TO DO: From the entries below, return only the lines starting at the one that contains "Let me read" and ending at the one that contains "Ran Edit Text Block", exactly as they stand.

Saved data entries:
•••

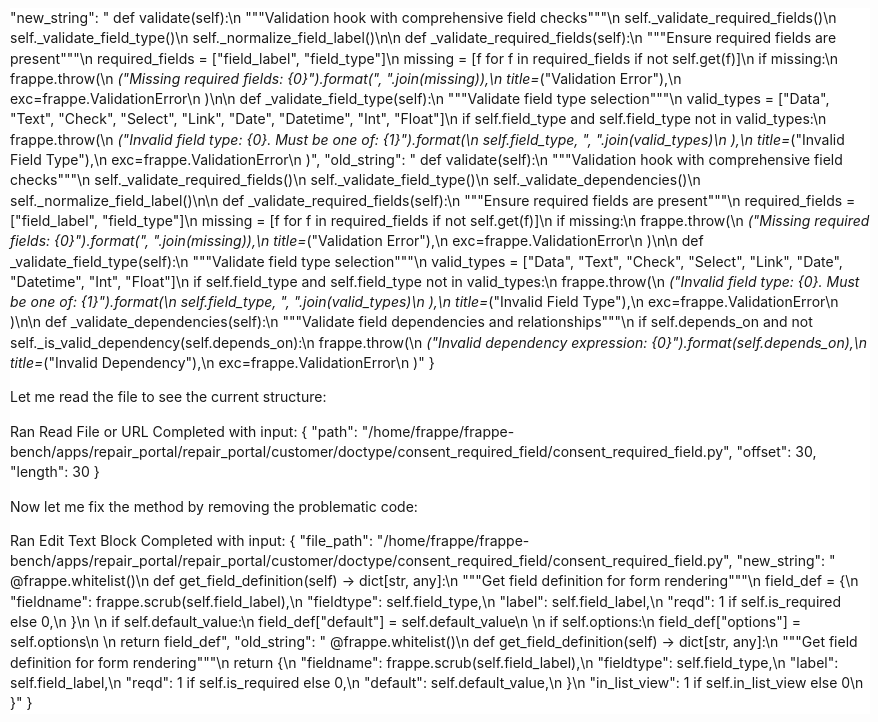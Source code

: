   "new_string": "    def validate(self):\n        \"\"\"Validation hook with comprehensive field checks\"\"\"\n        self._validate_required_fields()\n        self._validate_field_type()\n        self._normalize_field_label()\n\n    def _validate_required_fields(self):\n        \"\"\"Ensure required fields are present\"\"\"\n        required_fields = [\"field_label\", \"field_type\"]\n        missing = [f for f in required_fields if not self.get(f)]\n        if missing:\n            frappe.throw(\n                _(\"Missing required fields: {0}\").format(\", \".join(missing)),\n                title=_(\"Validation Error\"),\n                exc=frappe.ValidationError\n            )\n\n    def _validate_field_type(self):\n        \"\"\"Validate field type selection\"\"\"\n        valid_types = [\"Data\", \"Text\", \"Check\", \"Select\", \"Link\", \"Date\", \"Datetime\", \"Int\", \"Float\"]\n        if self.field_type and self.field_type not in valid_types:\n            frappe.throw(\n                _(\"Invalid field type: {0}. Must be one of: {1}\").format(\n                    self.field_type, \", \".join(valid_types)\n                ),\n                title=_(\"Invalid Field Type\"),\n                exc=frappe.ValidationError\n            )",
  "old_string": "    def validate(self):\n        \"\"\"Validation hook with comprehensive field checks\"\"\"\n        self._validate_required_fields()\n        self._validate_field_type()\n        self._validate_dependencies()\n        self._normalize_field_label()\n\n    def _validate_required_fields(self):\n        \"\"\"Ensure required fields are present\"\"\"\n        required_fields = [\"field_label\", \"field_type\"]\n        missing = [f for f in required_fields if not self.get(f)]\n        if missing:\n            frappe.throw(\n                _(\"Missing required fields: {0}\").format(\", \".join(missing)),\n                title=_(\"Validation Error\"),\n                exc=frappe.ValidationError\n            )\n\n    def _validate_field_type(self):\n        \"\"\"Validate field type selection\"\"\"\n        valid_types = [\"Data\", \"Text\", \"Check\", \"Select\", \"Link\", \"Date\", \"Datetime\", \"Int\", \"Float\"]\n        if self.field_type and self.field_type not in valid_types:\n            frappe.throw(\n                _(\"Invalid field type: {0}. Must be one of: {1}\").format(\n                    self.field_type, \", \".join(valid_types)\n                ),\n                title=_(\"Invalid Field Type\"),\n                exc=frappe.ValidationError\n            )\n\n    def _validate_dependencies(self):\n        \"\"\"Validate field dependencies and relationships\"\"\"\n        if self.depends_on and not self._is_valid_dependency(self.depends_on):\n            frappe.throw(\n                _(\"Invalid dependency expression: {0}\").format(self.depends_on),\n                title=_(\"Invalid Dependency\"),\n                exc=frappe.ValidationError\n            )"
}

Let me read the file to see the current structure: 

Ran Read File or URL 
Completed with input: {
  "path": "/home/frappe/frappe-bench/apps/repair_portal/repair_portal/customer/doctype/consent_required_field/consent_required_field.py",
  "offset": 30,
  "length": 30
}

Now let me fix the method by removing the problematic code: 

Ran Edit Text Block 
Completed with input: {
  "file_path": "/home/frappe/frappe-bench/apps/repair_portal/repair_portal/customer/doctype/consent_required_field/consent_required_field.py",
  "new_string": "    @frappe.whitelist()\n    def get_field_definition(self) -> dict[str, any]:\n        \"\"\"Get field definition for form rendering\"\"\"\n        field_def = {\n            \"fieldname\": frappe.scrub(self.field_label),\n            \"fieldtype\": self.field_type,\n            \"label\": self.field_label,\n            \"reqd\": 1 if self.is_required else 0,\n        }\n        \n        if self.default_value:\n            field_def[\"default\"] = self.default_value\n            \n        if self.options:\n            field_def[\"options\"] = self.options\n            \n        return field_def",
  "old_string": "    @frappe.whitelist()\n    def get_field_definition(self) -> dict[str, any]:\n        \"\"\"Get field definition for form rendering\"\"\"\n        return {\n            \"fieldname\": frappe.scrub(self.field_label),\n            \"fieldtype\": self.field_type,\n            \"label\": self.field_label,\n            \"reqd\": 1 if self.is_required else 0,\n            \"default\": self.default_value,\n        }\n            \"in_list_view\": 1 if self.in_list_view else 0\n        }"
}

•••

OUTPUT:
Let me read the file to see the current structure: 

Ran Read File or URL 
Completed with input: {
  "path": "/home/frappe/frappe-bench/apps/repair_portal/repair_portal/customer/doctype/consent_required_field/consent_required_field.py",
  "offset": 30,
  "length": 30
}

Now let me fix the method by removing the problematic code: 

Ran Edit Text Block 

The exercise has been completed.